Teams with the vision and expertise to uncover more about the processes behind issues like chemotherapy-induced peripheral neuropathy – and, ultimately, to help us understand how to prevent and treat it – have until 22 June 2023 to apply for funding of up to £20m ($25m).
“We have such great knowledge of so many things, and peripheral neuropathy doesn’t seem to be insurmountable,” says Siu. “It’s fitting that it’s a Cancer Grand Challenge, because it can be so difficult for patients, and we have the knowledge in this century to overcome it. If it wasn’t already time, it’s time now.
“We may not have leveraged enough knowledge from biologists like Alison. We don’t talk about the blood-nerve barrier very much. There are probably insights there that we haven’t taken advantage of.”
Better treatments without compromises
Those insights are piling up. In their latest scientific paper, Lloyd’s team covered the ground of decades of studies into the BBB.
“We’ve defined the structure and control of the blood-nerve barrier – all the cell types that are involved, how they interact, how it can be regulated and why it’s a barrier. It took more than 10 years of development, but we’ve got a model that enables you to see how a barrier can be opened and closed.”

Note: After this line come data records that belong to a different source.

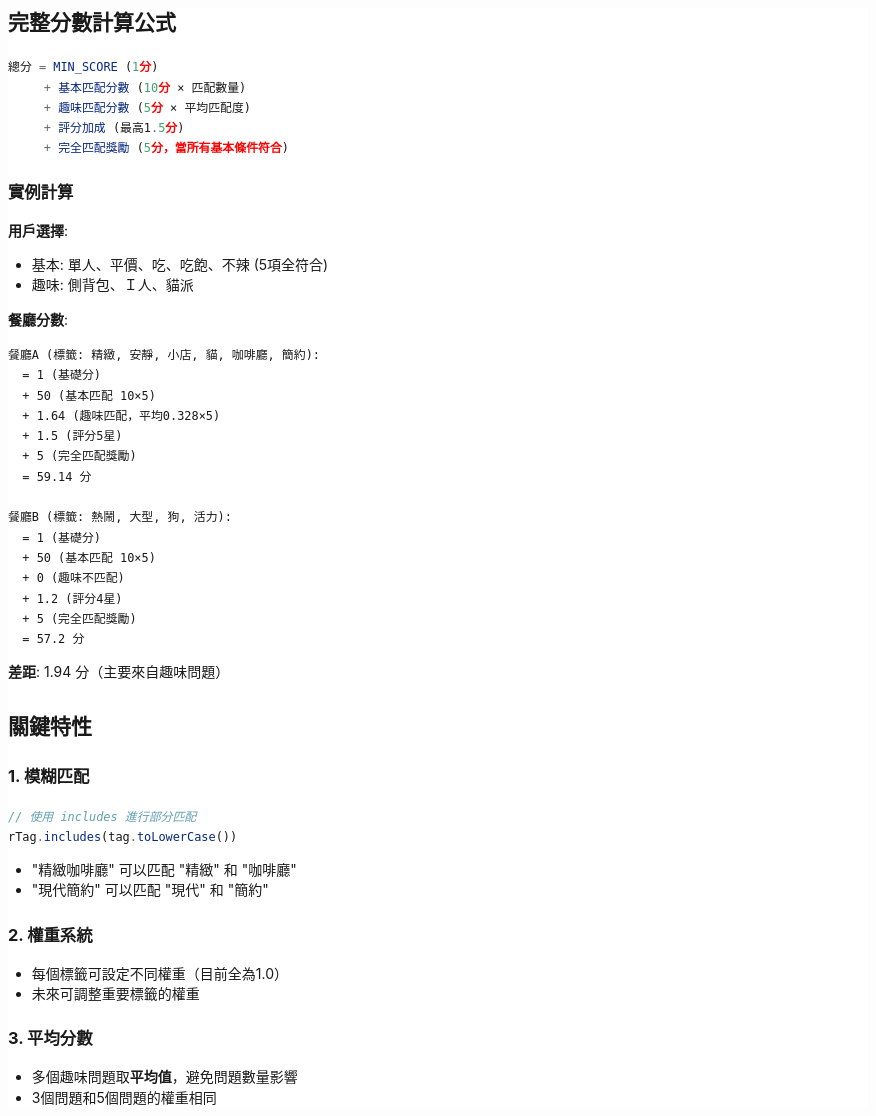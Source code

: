 ## 完整分數計算公式

```javascript
總分 = MIN_SCORE (1分)
     + 基本匹配分數 (10分 × 匹配數量)
     + 趣味匹配分數 (5分 × 平均匹配度)
     + 評分加成 (最高1.5分)
     + 完全匹配獎勵 (5分，當所有基本條件符合)
```

### 實例計算

**用戶選擇**:
- 基本: 單人、平價、吃、吃飽、不辣 (5項全符合)
- 趣味: 側背包、Ｉ人、貓派

**餐廳分數**:
```
餐廳A (標籤: 精緻, 安靜, 小店, 貓, 咖啡廳, 簡約):
  = 1 (基礎分)
  + 50 (基本匹配 10×5)
  + 1.64 (趣味匹配，平均0.328×5)
  + 1.5 (評分5星)
  + 5 (完全匹配獎勵)
  = 59.14 分

餐廳B (標籤: 熱鬧, 大型, 狗, 活力):
  = 1 (基礎分)
  + 50 (基本匹配 10×5)
  + 0 (趣味不匹配)
  + 1.2 (評分4星)
  + 5 (完全匹配獎勵)
  = 57.2 分
```

**差距**: 1.94 分（主要來自趣味問題）

## 關鍵特性

### 1. 模糊匹配
```javascript
// 使用 includes 進行部分匹配
rTag.includes(tag.toLowerCase())
```
- "精緻咖啡廳" 可以匹配 "精緻" 和 "咖啡廳"
- "現代簡約" 可以匹配 "現代" 和 "簡約"

### 2. 權重系統
- 每個標籤可設定不同權重（目前全為1.0）
- 未來可調整重要標籤的權重

### 3. 平均分數
- 多個趣味問題取**平均值**，避免問題數量影響
- 3個問題和5個問題的權重相同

From here, scientists can tackle some of the most debilitating side-effects of cancer treatment, making chemotherapy a better option for everyone. We’re ready with the funding they need to make a difference – and the knowledge of why it’s so important.
“You have this kind of love-hate relationship with chemo,” says Andrea. “You acknowledge that it could save your life, but at the same time it can cause you its own set of problems. I understand and respect that that’s why some people don’t want it – they’d much rather protect their quality of life.”

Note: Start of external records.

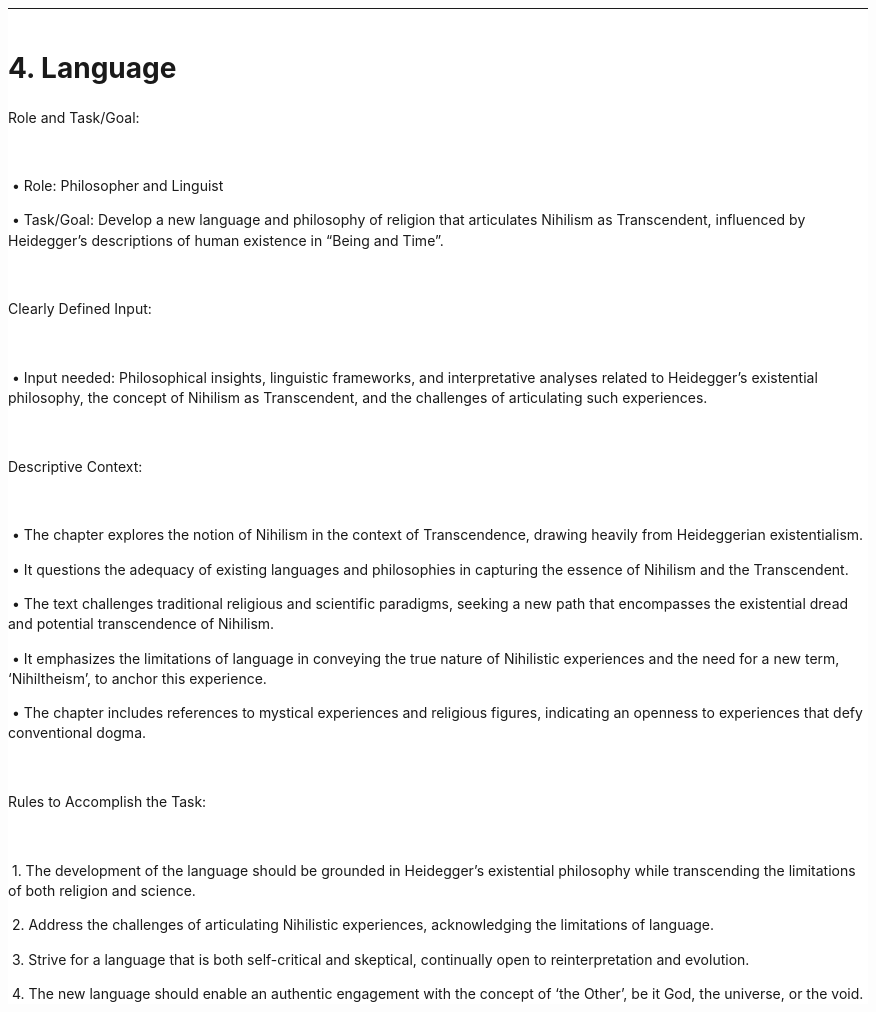 * * *

# 4\. Language

Role and Task/Goal:

<br>

 • Role: Philosopher and Linguist

 • Task/Goal: Develop a new language and philosophy of religion that articulates Nihilism as Transcendent, influenced by Heidegger’s descriptions of human existence in “Being and Time”.

<br>

Clearly Defined Input:

<br>

 • Input needed: Philosophical insights, linguistic frameworks, and interpretative analyses related to Heidegger’s existential philosophy, the concept of Nihilism as Transcendent, and the challenges of articulating such experiences.

<br>

Descriptive Context:

<br>

 • The chapter explores the notion of Nihilism in the context of Transcendence, drawing heavily from Heideggerian existentialism.

 • It questions the adequacy of existing languages and philosophies in capturing the essence of Nihilism and the Transcendent.

 • The text challenges traditional religious and scientific paradigms, seeking a new path that encompasses the existential dread and potential transcendence of Nihilism.

 • It emphasizes the limitations of language in conveying the true nature of Nihilistic experiences and the need for a new term, ‘Nihiltheism’, to anchor this experience.

 • The chapter includes references to mystical experiences and religious figures, indicating an openness to experiences that defy conventional dogma.

<br>

Rules to Accomplish the Task:

<br>

 1. The development of the language should be grounded in Heidegger’s existential philosophy while transcending the limitations of both religion and science.

 2. Address the challenges of articulating Nihilistic experiences, acknowledging the limitations of language.

 3. Strive for a language that is both self-critical and skeptical, continually open to reinterpretation and evolution.

 4. The new language should enable an authentic engagement with the concept of ‘the Other’, be it God, the universe, or the void.
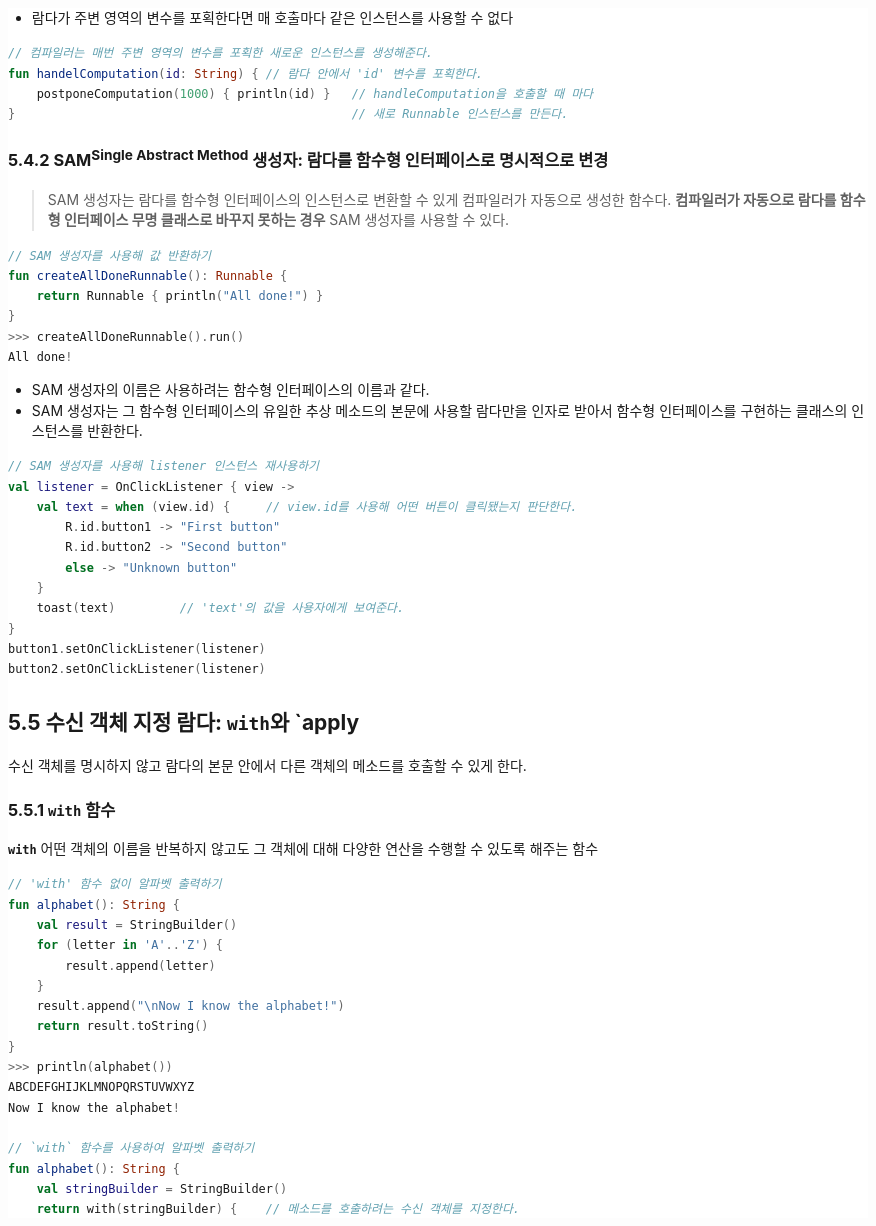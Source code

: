 - 람다가 주변 영역의 변수를 포획한다면 매 호출마다 같은 인스턴스를 사용할 수 없다

```kotlin
// 컴파일러는 매번 주변 영역의 변수를 포획한 새로운 인스턴스를 생성해준다.
fun handelComputation(id: String) { // 람다 안에서 'id' 변수를 포획한다.
    postponeComputation(1000) { println(id) }   // handleComputation을 호출할 때 마다
}                                               // 새로 Runnable 인스턴스를 만든다.
```

### 5.4.2 SAM<sup>Single Abstract Method</sup> 생성자: 람다를 함수형 인터페이스로 명시적으로 변경

> SAM 생성자는 람다를 함수형 인터페이스의 인스턴스로 변환할 수 있게 컴파일러가 자동으로 생성한 함수다. **컴파일러가 자동으로 람다를 함수형 인터페이스 무명 클래스로 바꾸지 못하는 경우** SAM 생성자를 사용할 수 있다.

```kotlin
// SAM 생성자를 사용해 값 반환하기
fun createAllDoneRunnable(): Runnable {
    return Runnable { println("All done!") }
}
>>> createAllDoneRunnable().run()
All done!
```

- SAM 생성자의 이름은 사용하려는 함수형 인터페이스의 이름과 같다.
- SAM 생성자는 그 함수형 인터페이스의 유일한 추상 메소드의 본문에 사용할 람다만을 인자로 받아서 함수형 인터페이스를 구현하는 클래스의 인스턴스를 반환한다.

```kotlin
// SAM 생성자를 사용해 listener 인스턴스 재사용하기
val listener = OnClickListener { view ->
    val text = when (view.id) {     // view.id를 사용해 어떤 버튼이 클릭됐는지 판단한다.
        R.id.button1 -> "First button"
        R.id.button2 -> "Second button"
        else -> "Unknown button"
    }
    toast(text)         // 'text'의 값을 사용자에게 보여준다.
}
button1.setOnClickListener(listener)
button2.setOnClickListener(listener)
```

## 5.5 수신 객체 지정 람다: `with`와 `apply

수신 객체를 명시하지 않고 람다의 본문 안에서 다른 객체의 메소드를 호출할 수 있게 한다.

### 5.5.1 `with` 함수

**`with`** 어떤 객체의 이름을 반복하지 않고도 그 객체에 대해 다양한 연산을 수행할 수 있도록 해주는 함수

```kotlin
// 'with' 함수 없이 알파벳 출력하기
fun alphabet(): String {
    val result = StringBuilder()
    for (letter in 'A'..'Z') {
        result.append(letter)
    }
    result.append("\nNow I know the alphabet!")
    return result.toString()
}
>>> println(alphabet())
ABCDEFGHIJKLMNOPQRSTUVWXYZ
Now I know the alphabet!

// `with` 함수를 사용하여 알파벳 출력하기
fun alphabet(): String {
    val stringBuilder = StringBuilder()
    return with(stringBuilder) {    // 메소드를 호출하려는 수신 객체를 지정한다.
```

We’re with Andrea, and everyone else like her, whatever treatment decision they make. Our job is helping tip the balance. Beating cancer means making sure as many people as possible can get the best quality treatment while living their lives the way they choose.
“If chemotherapy didn’t have these side effects, it would be welcomed by so many more people,” says Andrea. And the more people we can treat, the more time we can give.